As for guidance on what things are called, I humbly had to look up some of the specific terms myself. (Happily, one of our talented devs @captainsafia will be creating a graphic for the notebook docs on ReadTheDocs to better articulate this to users). Here's what I found in my searching:

  • The Notebook UI tour in the Help menu has some interactive names for UI and their function (helpful for students getting started) screen shot 2015-12-29 at 10 59 46 am
  • Notebook Dashboard is the "thing" with the files ;) link to notebook screen shot 2015-12-29 at 11 09 35 am
  • Once you click and launch a file, you enter the Notebook UI, which also contains the Editor (same link as above). So your question from above "edit in ipynb mode" would not be 'repl' but 'Notebook's Editor'. For example, 'edit a ipynb file in the Editor of the Notebook UI' or 'edit the ipynb file in the Notebook's Editor'. screen shot 2015-12-29 at 11 14 28 am

HTH and thanks for bringing up these questions.
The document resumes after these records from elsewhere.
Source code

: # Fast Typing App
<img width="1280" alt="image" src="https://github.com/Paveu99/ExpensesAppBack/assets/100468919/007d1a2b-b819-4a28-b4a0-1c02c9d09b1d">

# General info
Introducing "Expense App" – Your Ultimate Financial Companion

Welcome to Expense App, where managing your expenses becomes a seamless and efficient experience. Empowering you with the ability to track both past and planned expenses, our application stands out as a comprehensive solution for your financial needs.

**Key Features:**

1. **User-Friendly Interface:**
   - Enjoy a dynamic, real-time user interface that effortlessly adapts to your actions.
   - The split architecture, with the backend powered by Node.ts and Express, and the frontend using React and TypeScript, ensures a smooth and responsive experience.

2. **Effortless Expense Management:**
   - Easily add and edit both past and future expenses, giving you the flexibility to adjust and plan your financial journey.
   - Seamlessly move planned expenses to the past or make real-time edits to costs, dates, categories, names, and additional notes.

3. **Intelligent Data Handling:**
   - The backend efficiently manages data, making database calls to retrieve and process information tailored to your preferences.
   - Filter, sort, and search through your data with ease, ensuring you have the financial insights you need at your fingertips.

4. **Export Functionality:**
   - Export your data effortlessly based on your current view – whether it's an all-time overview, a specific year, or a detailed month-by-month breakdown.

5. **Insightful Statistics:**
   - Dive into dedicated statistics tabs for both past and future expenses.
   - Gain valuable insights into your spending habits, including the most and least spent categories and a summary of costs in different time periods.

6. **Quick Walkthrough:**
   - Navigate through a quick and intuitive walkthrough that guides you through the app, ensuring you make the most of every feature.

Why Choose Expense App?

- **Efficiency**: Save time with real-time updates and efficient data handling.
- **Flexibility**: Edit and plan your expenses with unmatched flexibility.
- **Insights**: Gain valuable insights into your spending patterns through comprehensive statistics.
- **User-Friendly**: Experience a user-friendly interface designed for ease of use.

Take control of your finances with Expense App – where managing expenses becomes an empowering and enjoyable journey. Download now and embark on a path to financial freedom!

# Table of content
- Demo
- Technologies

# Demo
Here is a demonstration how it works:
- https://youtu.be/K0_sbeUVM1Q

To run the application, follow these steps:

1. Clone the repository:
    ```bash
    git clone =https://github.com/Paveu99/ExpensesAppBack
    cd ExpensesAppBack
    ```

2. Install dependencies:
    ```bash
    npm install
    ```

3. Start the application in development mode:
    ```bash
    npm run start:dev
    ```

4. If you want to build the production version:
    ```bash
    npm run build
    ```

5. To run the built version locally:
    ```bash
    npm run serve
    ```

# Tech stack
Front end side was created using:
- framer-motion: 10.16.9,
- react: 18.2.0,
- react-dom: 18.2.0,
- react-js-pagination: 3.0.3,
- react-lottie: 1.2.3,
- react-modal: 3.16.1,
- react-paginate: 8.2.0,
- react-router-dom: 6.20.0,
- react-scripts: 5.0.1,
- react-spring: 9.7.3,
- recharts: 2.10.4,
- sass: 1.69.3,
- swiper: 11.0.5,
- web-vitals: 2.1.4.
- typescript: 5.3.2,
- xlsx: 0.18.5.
Questions, like these, do help us improve the overall documentation and experience for the next user. :sunny:

willingc avatar Dec 29 '15 19:12 willingc

See, Titus? It's good to talk in complete sentences :)

Re. rendering: it's not in our immediate roadmap, and it requires a fair amount of additional tool integration. You might want to have a look at SageMathCloud, that offers side-by-side editing & rendering of many formats, including LaTeX, Markdown and rST in their environment.

Once our 5.0 plugin-based environment is released in 2016, we envision it will be easier for third-parties to develop and deploy new tools that will provide extra functionality to operate in the JupyterLab environment, and functionality like this could be offered by a third-party.

fperez avatar Dec 29 '15 19:12 fperez

Ahh yes, we should definitely allow markdown files to be rendered in the UI.

ellisonbg avatar Dec 29 '15 21:12 ellisonbg

thanks for this, Carol!

ctb avatar Jan 12 '16 14:01 ctb

@ctb Thank you too. @captainsafia did a nice job on the new UI page of the docs. :sunflower:

willingc avatar Jan 12 '16 14:01 willingc

Closing as this is now available in Jupyter Lab.